Matheus Gomes admite o erro e entende que deveria ter sido punido, mas não com o banimento da prática profissional do futebol. O ex-goleiro, atualmente com 28 anos, recorre na Justiça Comum – o processo está em curso – pelo direito de trabalhar, pautado por uma garantia prevista na Constituição. Segundo ele, o futebol é a única coisa que sabe fazer na vida.

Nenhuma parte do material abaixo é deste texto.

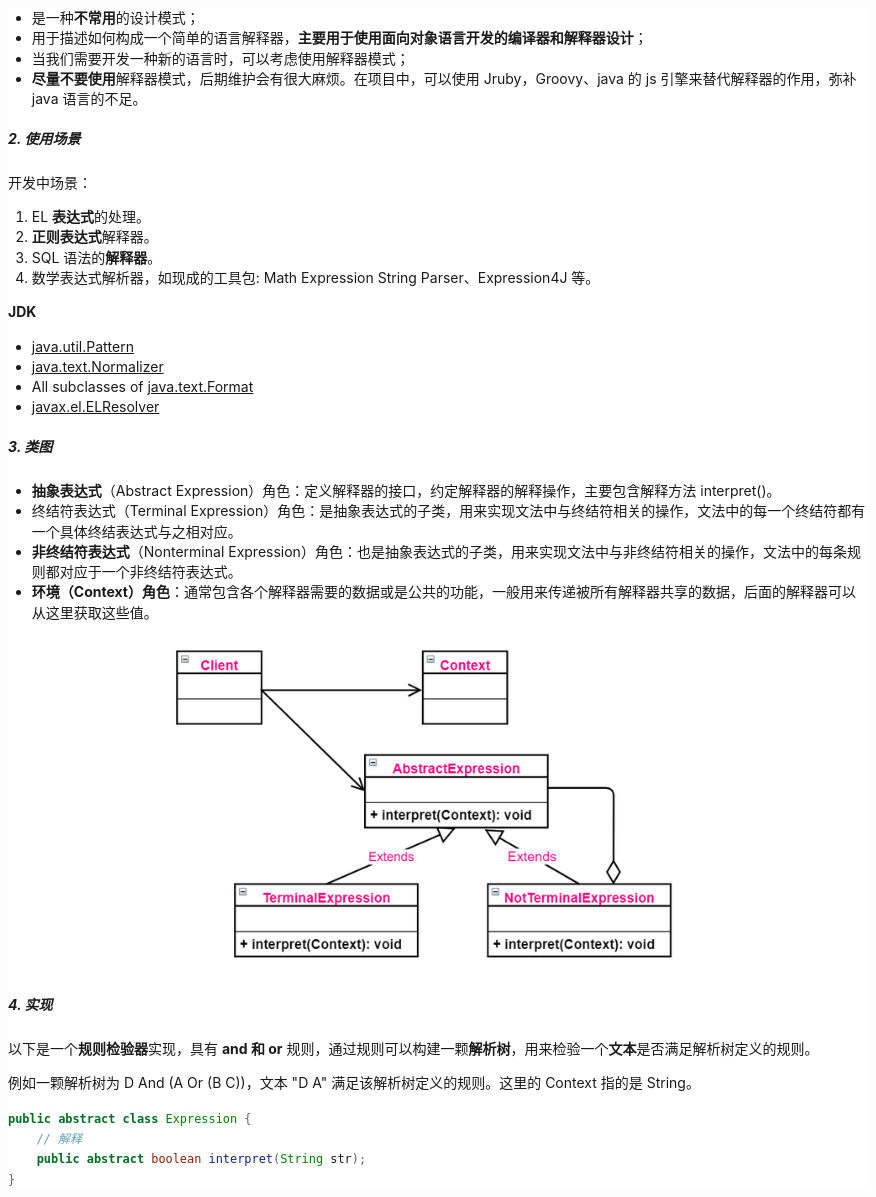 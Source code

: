 - 是一种**不常用**的设计模式；
- 用于描述如何构成一个简单的语言解释器，**主要用于使用面向对象语言开发的编译器和解释器设计**；
- 当我们需要开发一种新的语言时，可以考虑使用解释器模式；
- **尽量不要使用**解释器模式，后期维护会有很大麻烦。在项目中，可以使用 Jruby，Groovy、java 的 js 引擎来替代解释器的作用，弥补 java 语言的不足。

##### 2. 使用场景

开发中场景：

1. EL **表达式**的处理。
2. **正则表达式**解释器。
3. SQL 语法的**解释器**。
4. 数学表达式解析器，如现成的工具包: Math Expression String Parser、Expression4J 等。

**JDK**

- [java.util.Pattern](http://docs.oracle.com/javase/8/docs/api/java/util/regex/Pattern.html)
- [java.text.Normalizer](http://docs.oracle.com/javase/8/docs/api/java/text/Normalizer.html)
- All subclasses of [java.text.Format](http://docs.oracle.com/javase/8/docs/api/java/text/Format.html)
- [javax.el.ELResolver](http://docs.oracle.com/javaee/7/api/javax/el/ELResolver.html)

##### 3. 类图

- **抽象表达式**（Abstract Expression）角色：定义解释器的接口，约定解释器的解释操作，主要包含解释方法 interpret()。
- 终结符表达式（Terminal  Expression）角色：是抽象表达式的子类，用来实现文法中与终结符相关的操作，文法中的每一个终结符都有一个具体终结表达式与之相对应。
- **非终结符表达式**（Nonterminal Expression）角色：也是抽象表达式的子类，用来实现文法中与非终结符相关的操作，文法中的每条规则都对应于一个非终结符表达式。
- **环境（Context）角色**：通常包含各个解释器需要的数据或是公共的功能，一般用来传递被所有解释器共享的数据，后面的解释器可以从这里获取这些值。

![image-20200402160625172](assets/image-20200402160625172.png)

##### 4. 实现

以下是一个**规则检验器**实现，具有 **and 和 or** 规则，通过规则可以构建一颗**解析树**，用来检验一个**文本**是否满足解析树定义的规则。

例如一颗解析树为 D And (A Or (B C))，文本 "D A" 满足该解析树定义的规则。这里的 Context 指的是 String。

```java
public abstract class Expression {
    // 解释
    public abstract boolean interpret(String str);
}
```
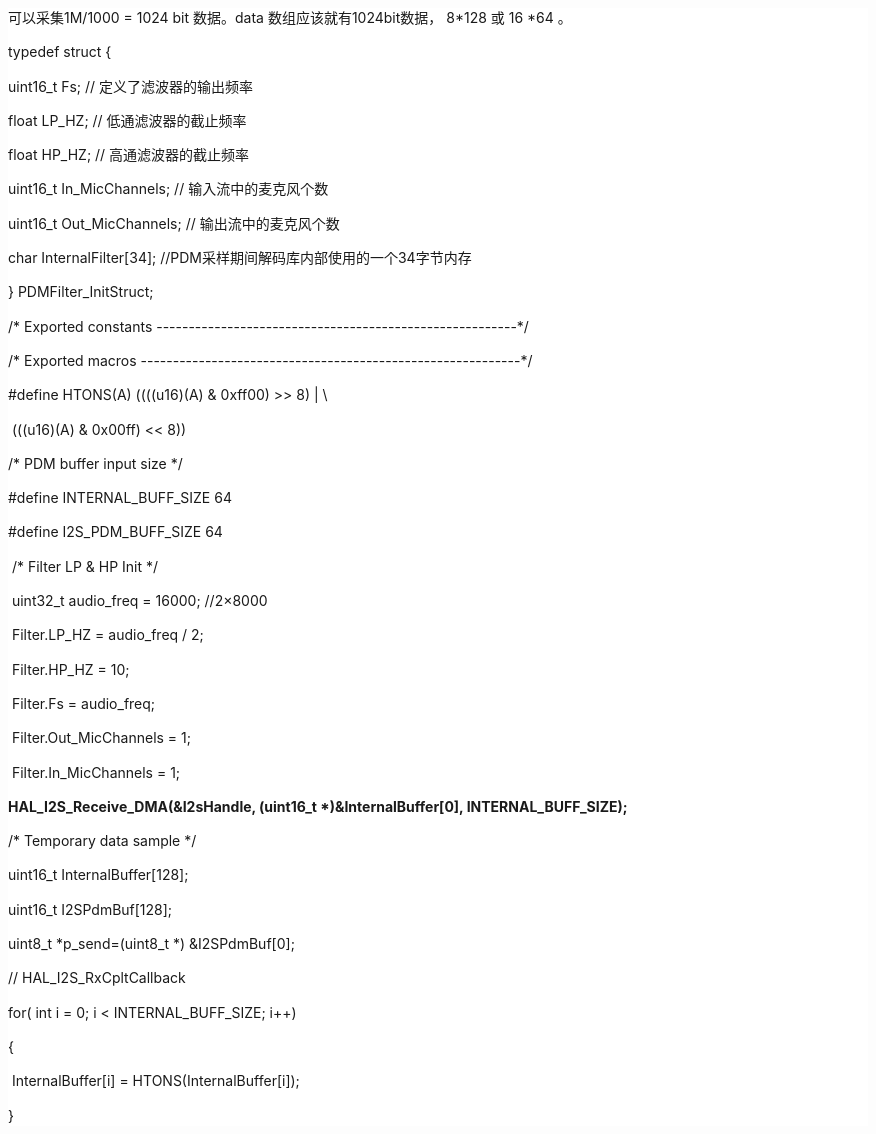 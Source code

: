 可以采集1M/1000 = 1024 bit 数据。data 数组应该就有1024bit数据， 8*128 或 16 *64 。

typedef struct {

 uint16_t Fs;        // 定义了滤波器的输出频率

 float LP_HZ;        // 低通滤波器的截止频率

 float HP_HZ;        // 高通滤波器的截止频率

 uint16_t In_MicChannels;  // 输入流中的麦克风个数

 uint16_t Out_MicChannels; // 输出流中的麦克风个数

 char InternalFilter[34];  //PDM采样期间解码库内部使用的一个34字节内存

} PDMFilter_InitStruct;

/* Exported constants --------------------------------------------------------*/

/* Exported macros -----------------------------------------------------------*/

\#define HTONS(A)  ((((u16)(A) & 0xff00) >> 8) | \

​          (((u16)(A) & 0x00ff) << 8))

/* PDM buffer input size */

\#define INTERNAL_BUFF_SIZE         64

\#define I2S_PDM_BUFF_SIZE         64

​    /* Filter LP & HP Init */

​    uint32_t audio_freq = 16000; //2×8000

​    Filter.LP_HZ = audio_freq / 2;

​    Filter.HP_HZ = 10;

​    Filter.Fs = audio_freq;

​    Filter.Out_MicChannels = 1;

​    Filter.In_MicChannels = 1;

**HAL_I2S_Receive_DMA(&I2sHandle, (uint16_t \*)&InternalBuffer[0], INTERNAL_BUFF_SIZE);**

/* Temporary data sample */

uint16_t InternalBuffer[128];

uint16_t I2SPdmBuf[128];

uint8_t *p_send=(uint8_t *) &I2SPdmBuf[0];

//  HAL_I2S_RxCpltCallback

  for( int i = 0; i < INTERNAL_BUFF_SIZE; i++)

  {

​    InternalBuffer[i] = HTONS(InternalBuffer[i]);

  }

– Existem duas realidades do futebol, e a maioria das pessoas conhece só o lado da minoria, que é o lado do jogador ser rico, do jogador ser milionário, todos os jogadores ganham bem. Vamos colocar que 70% do futebol brasileiro recebe salário mínimo, R$ 1.500, R$ 3.000, às vezes vai com o clube que não paga, faz um contrato de três meses, não paga. E a outra realidade, o futebol que o povo está acostumado a ver, é Brasileiro Série A, Série B, jogador que ganha muito. Mas a realidade não é essa.
– Você vai ao interior do Brasil, tem pessoas que pagam para jogar, A realidade é totalmente outra. E nessa época, se não me engano, eu ganhava R$ 2 mil no Olaria. Aí você pensa, eu acabei de sair do campeonato, ganhava R$ 2 mil e recebo uma proposta de R$ 100 mil. E você pensa assim: “Pô, vou dar uma ajeitada na minha vida”. Foi uma vergonha para mim tudo isso. Meu pai é policial, minha mãe é professora. Você imagina a educação que eu tive, ter me envolvido nisso?.

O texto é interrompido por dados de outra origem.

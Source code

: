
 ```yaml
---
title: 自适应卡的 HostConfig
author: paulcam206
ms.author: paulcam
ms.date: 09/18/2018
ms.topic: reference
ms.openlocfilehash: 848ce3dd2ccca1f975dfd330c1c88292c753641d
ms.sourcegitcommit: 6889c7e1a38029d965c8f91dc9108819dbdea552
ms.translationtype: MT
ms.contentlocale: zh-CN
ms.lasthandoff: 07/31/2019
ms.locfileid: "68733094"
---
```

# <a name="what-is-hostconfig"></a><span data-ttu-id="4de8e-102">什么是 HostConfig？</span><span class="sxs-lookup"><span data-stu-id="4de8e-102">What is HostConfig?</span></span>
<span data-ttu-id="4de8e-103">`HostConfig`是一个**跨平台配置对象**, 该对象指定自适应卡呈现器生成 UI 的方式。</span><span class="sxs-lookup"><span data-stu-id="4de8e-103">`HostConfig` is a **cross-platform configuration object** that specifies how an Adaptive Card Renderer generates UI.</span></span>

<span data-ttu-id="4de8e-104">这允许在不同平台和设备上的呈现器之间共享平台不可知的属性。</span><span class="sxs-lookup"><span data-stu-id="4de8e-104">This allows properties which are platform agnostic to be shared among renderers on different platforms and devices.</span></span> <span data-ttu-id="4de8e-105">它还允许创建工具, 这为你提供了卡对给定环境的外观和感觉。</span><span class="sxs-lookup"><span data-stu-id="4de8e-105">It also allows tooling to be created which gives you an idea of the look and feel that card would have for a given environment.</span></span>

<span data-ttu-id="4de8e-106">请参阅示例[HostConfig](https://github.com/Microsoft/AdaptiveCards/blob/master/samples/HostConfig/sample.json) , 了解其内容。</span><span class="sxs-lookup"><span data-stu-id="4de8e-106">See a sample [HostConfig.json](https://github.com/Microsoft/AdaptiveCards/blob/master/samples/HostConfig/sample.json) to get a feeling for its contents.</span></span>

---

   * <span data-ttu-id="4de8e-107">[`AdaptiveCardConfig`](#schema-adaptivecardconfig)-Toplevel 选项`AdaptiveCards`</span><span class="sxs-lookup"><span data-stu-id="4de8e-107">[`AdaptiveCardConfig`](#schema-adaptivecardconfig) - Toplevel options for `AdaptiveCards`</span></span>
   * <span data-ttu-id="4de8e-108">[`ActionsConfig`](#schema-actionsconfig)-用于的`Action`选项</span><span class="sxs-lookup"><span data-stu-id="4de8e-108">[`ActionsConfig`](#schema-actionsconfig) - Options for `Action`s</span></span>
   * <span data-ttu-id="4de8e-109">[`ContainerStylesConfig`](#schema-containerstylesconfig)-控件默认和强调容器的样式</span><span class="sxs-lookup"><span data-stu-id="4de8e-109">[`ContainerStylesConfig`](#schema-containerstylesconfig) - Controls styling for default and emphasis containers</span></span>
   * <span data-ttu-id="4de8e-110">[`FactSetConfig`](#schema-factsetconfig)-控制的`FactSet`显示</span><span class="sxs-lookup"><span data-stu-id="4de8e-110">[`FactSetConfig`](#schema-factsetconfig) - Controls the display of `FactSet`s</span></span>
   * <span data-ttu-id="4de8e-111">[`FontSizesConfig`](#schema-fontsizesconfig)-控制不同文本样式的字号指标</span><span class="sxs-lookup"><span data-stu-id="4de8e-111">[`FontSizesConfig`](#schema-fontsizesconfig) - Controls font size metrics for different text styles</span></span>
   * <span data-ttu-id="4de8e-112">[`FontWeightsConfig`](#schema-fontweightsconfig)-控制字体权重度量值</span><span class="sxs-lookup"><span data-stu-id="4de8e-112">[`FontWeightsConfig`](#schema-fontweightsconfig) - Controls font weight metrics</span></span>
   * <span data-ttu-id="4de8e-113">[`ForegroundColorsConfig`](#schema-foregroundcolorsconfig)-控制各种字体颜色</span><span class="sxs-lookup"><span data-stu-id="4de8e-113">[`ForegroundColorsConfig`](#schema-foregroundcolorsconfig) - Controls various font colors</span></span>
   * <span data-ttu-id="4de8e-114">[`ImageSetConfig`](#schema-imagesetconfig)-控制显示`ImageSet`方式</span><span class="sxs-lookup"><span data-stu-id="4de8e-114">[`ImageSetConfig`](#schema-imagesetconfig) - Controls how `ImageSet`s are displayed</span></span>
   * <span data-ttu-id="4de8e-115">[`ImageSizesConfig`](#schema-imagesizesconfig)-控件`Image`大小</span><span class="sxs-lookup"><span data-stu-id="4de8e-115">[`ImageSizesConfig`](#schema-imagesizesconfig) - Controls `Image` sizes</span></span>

Matheus Gomes é sobrinho do ex-goleiro Gomes, que disputou a Copa de 2010 e foi bicampeão da Copa das Confederações pela seleção brasileira. Ele revela que conversou com o tio sobre a repercussão negativa após a divulgação do seu envolvimento no esquema de apostas.
– Cheguei para explicar toda a situação que, querendo ou não, mancha um pouco a questão familiar, porque o nome dele está envolvido. Ele é meu tio, irmão do meu pai, o cara que sempre foi exemplo no futebol. Aí tem um sobrinho que sai na manchete em coisas negativas. Para ele foi uma surpresa, mas expliquei toda a situação. Ele falou para ter calma e tudo mais, para se apegar a Deus, porque ele é um homem religioso. Ele me aconselhou a ter paciência. No momento certo tudo vai acontecer, tudo vai se resolver.